-- What to produce --
Each line of the records below that holds "also" should be copied out.

-- Information given --
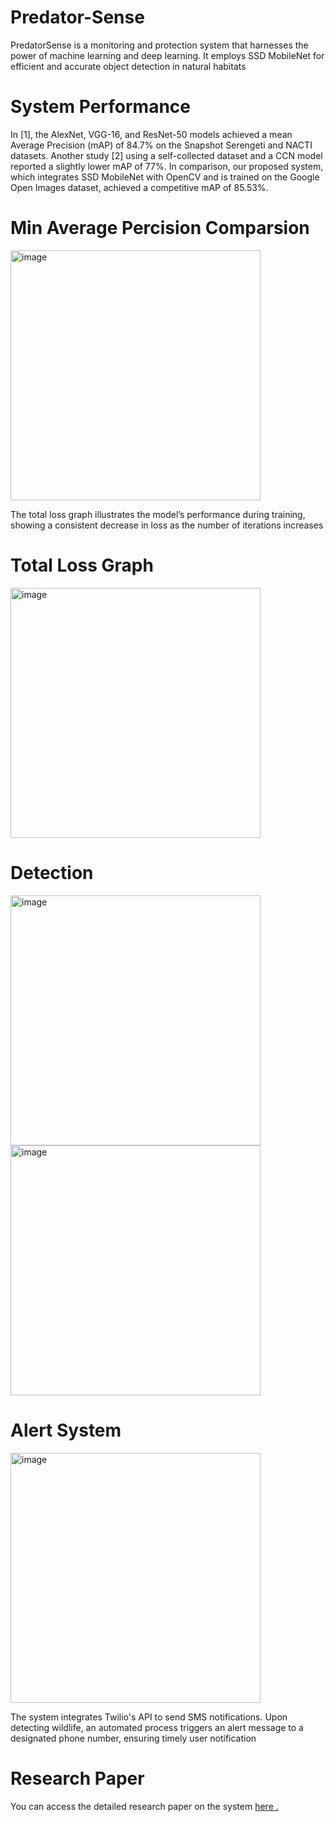 # Predator-Sense
PredatorSense is a monitoring and protection system that harnesses the power of machine learning and deep learning. It employs SSD MobileNet for efficient and accurate object detection in natural habitats
# System Performance
In [1], the AlexNet, VGG-16, and ResNet-50 models achieved a mean Average Precision (mAP) of 84.7% on the Snapshot Serengeti and NACTI datasets. Another study [2] using a self-collected dataset and a CCN model reported a slightly lower mAP of 77%. In comparison, our proposed system, which integrates SSD MobileNet with OpenCV and is trained on the Google Open Images dataset, achieved a competitive mAP of 85.53%.
# Min Average Percision Comparsion
 <img src="https://github.com/user-attachments/assets/698cfb08-c2b9-4655-9619-c939bec975e9" alt="image" width="400"/>

The total loss graph illustrates the model’s performance during training, showing a consistent decrease in loss as the number of iterations increases
# Total Loss Graph
 <img src="https://github.com/user-attachments/assets/b1013bf3-7b12-4b8a-a0cc-b4f802034a19" alt="image" width="400"/>
 
# Detection
<img src="https://github.com/user-attachments/assets/10565279-b2e0-4348-a8cb-b0861ff279fd" alt="image" width="400"/> <img src="https://github.com/user-attachments/assets/c2916e34-b6ac-4a7d-a3f2-4bcb766ac7b8" alt="image" width="400"/>




# Alert System
<img src="https://github.com/user-attachments/assets/fee6ac1b-9749-4f5e-bb1e-d12b19615d41" alt="image" width="400"/>

The system integrates Twilio's API to send SMS notifications. Upon detecting wildlife, an automated process triggers an alert message to a designated phone number, ensuring timely user notification

# Research Paper
You can access the detailed research paper on the system <a href="https://ieeexplore.ieee.org/document/10774639">here .
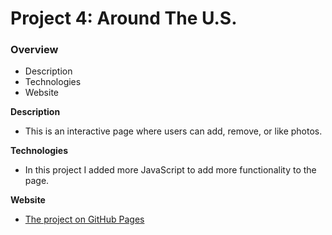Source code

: # Project 4: Around The U.S.

### Overview

- Description
- Technologies
- Website

**Description**

- This is an interactive page where users can add, remove, or like photos.

**Technologies**

- In this project I added more JavaScript to add more functionality to the page.

**Website**

- [The project on GitHub Pages](https://galon7.github.io/web_project_4/)
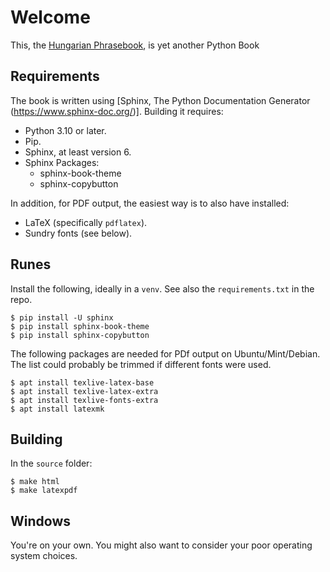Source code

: # Welcome

This, the [Hungarian Phrasebook](https://youtu.be/G6D1YI-41ao), is yet another Python Book

## Requirements

The book is written using [Sphinx, The Python Documentation Generator (https://www.sphinx-doc.org/)]. Building it requires:

* Python 3.10 or later.
* Pip.
* Sphinx, at least version 6.
* Sphinx Packages:
  * sphinx-book-theme
  * sphinx-copybutton

In addition, for PDF output, the easiest way is to also have installed:

* LaTeX (specifically `pdflatex`).
* Sundry fonts (see below).

## Runes

Install the following, ideally in a `venv`. See also the `requirements.txt` in the repo.

``$ pip install -U sphinx`` \
``$ pip install sphinx-book-theme`` \
``$ pip install sphinx-copybutton``

The following packages are needed for PDf output on Ubuntu/Mint/Debian. The list could probably be trimmed if different fonts were used.

``$ apt install texlive-latex-base`` \
``$ apt install texlive-latex-extra`` \
``$ apt install texlive-fonts-extra`` \
``$ apt install latexmk``

## Building

In the ``source`` folder:

``$ make html`` \
``$ make latexpdf``

## Windows

You're on your own. You might also want to consider your poor operating system choices.
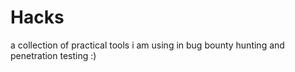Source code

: # Hacks

a collection of practical tools i am using in bug bounty hunting and penetration testing :)

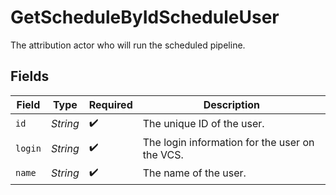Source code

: # GetScheduleByIdScheduleUser

The attribution actor who will run the scheduled pipeline.


## Fields

| Field                                          | Type                                           | Required                                       | Description                                    |
| ---------------------------------------------- | ---------------------------------------------- | ---------------------------------------------- | ---------------------------------------------- |
| `id`                                           | *String*                                       | :heavy_check_mark:                             | The unique ID of the user.                     |
| `login`                                        | *String*                                       | :heavy_check_mark:                             | The login information for the user on the VCS. |
| `name`                                         | *String*                                       | :heavy_check_mark:                             | The name of the user.                          |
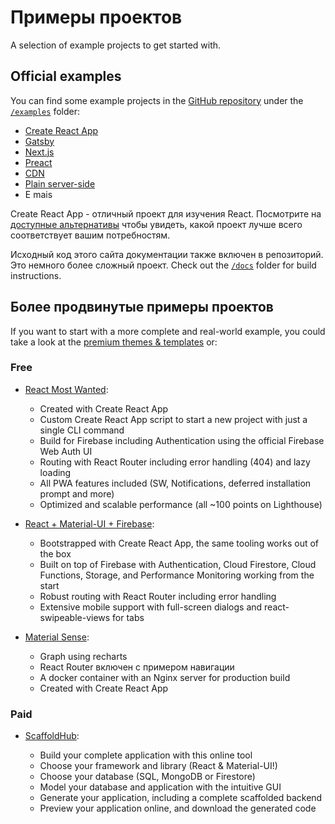 # Примеры проектов

<p class="description">A selection of example projects to get started with.</p>

## Official examples

You can find some example projects in the [GitHub repository](https://github.com/mui-org/material-ui) under the [`/examples`](https://github.com/mui-org/material-ui/tree/master/examples) folder:

- [Create React App](https://github.com/mui-org/material-ui/tree/master/examples/create-react-app)
- [Gatsby](https://github.com/mui-org/material-ui/tree/master/examples/gatsby)
- [Next.js](https://github.com/mui-org/material-ui/tree/master/examples/nextjs)
- [Preact](https://github.com/mui-org/material-ui/tree/master/examples/preact)
- [CDN](https://github.com/mui-org/material-ui/tree/master/examples/cdn)
- [Plain server-side](https://github.com/mui-org/material-ui/tree/master/examples/ssr)
- E mais

Create React App - отличный проект для изучения React. Посмотрите на [доступные альтернативы](https://github.com/facebook/create-react-app/blob/master/README.md#popular-alternatives) чтобы увидеть, какой проект лучше всего соответствует вашим потребностям.

Исходный код этого сайта документации также включен в репозиторий. Это немного более сложный проект. Check out the [`/docs`](https://github.com/mui-org/material-ui/tree/master/docs) folder for build instructions.

## Более продвинутые примеры проектов

If you want to start with a more complete and real-world example, you could take a look at the [premium themes & templates](https://themes.material-ui.com/) or:

### Free

- [React Most Wanted](https://github.com/TarikHuber/react-most-wanted):
    
  - Created with Create React App
  - Custom Create React App script to start a new project with just a single CLI command
  - Build for Firebase including Authentication using the official Firebase Web Auth UI
  - Routing with React Router including error handling (404) and lazy loading
  - All PWA features included (SW, Notifications, deferred installation prompt and more)
  - Optimized and scalable performance (all ~100 points on Lighthouse)
- [React + Material-UI + Firebase](https://github.com/Phoqe/react-material-ui-firebase):
    
  - Bootstrapped with Create React App, the same tooling works out of the box
  - Built on top of Firebase with Authentication, Cloud Firestore, Cloud Functions, Storage, and Performance Monitoring working from the start
  - Robust routing with React Router including error handling
  - Extensive mobile support with full-screen dialogs and react-swipeable-views for tabs
- [Material Sense](https://github.com/alexanmtz/material-sense):
    
  - Graph using recharts
  - React Router включен с примером навигации
  - A docker container with an Nginx server for production build
  - Created with Create React App

### Paid

- [ScaffoldHub](https://scaffoldhub.io/?partner=1):
    
  - Build your complete application with this online tool
  - Choose your framework and library (React & Material-UI!)
  - Choose your database (SQL, MongoDB or Firestore)
  - Model your database and application with the intuitive GUI
  - Generate your application, including a complete scaffolded backend
  - Preview your application online, and download the generated code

-- Answer for this exercise --
In addition, for PDF output, the easiest way is to also have installed:
Install the following, ideally in a `venv`. See also the `requirements.txt` in the repo.
You're on your own. You might also want to consider your poor operating system choices.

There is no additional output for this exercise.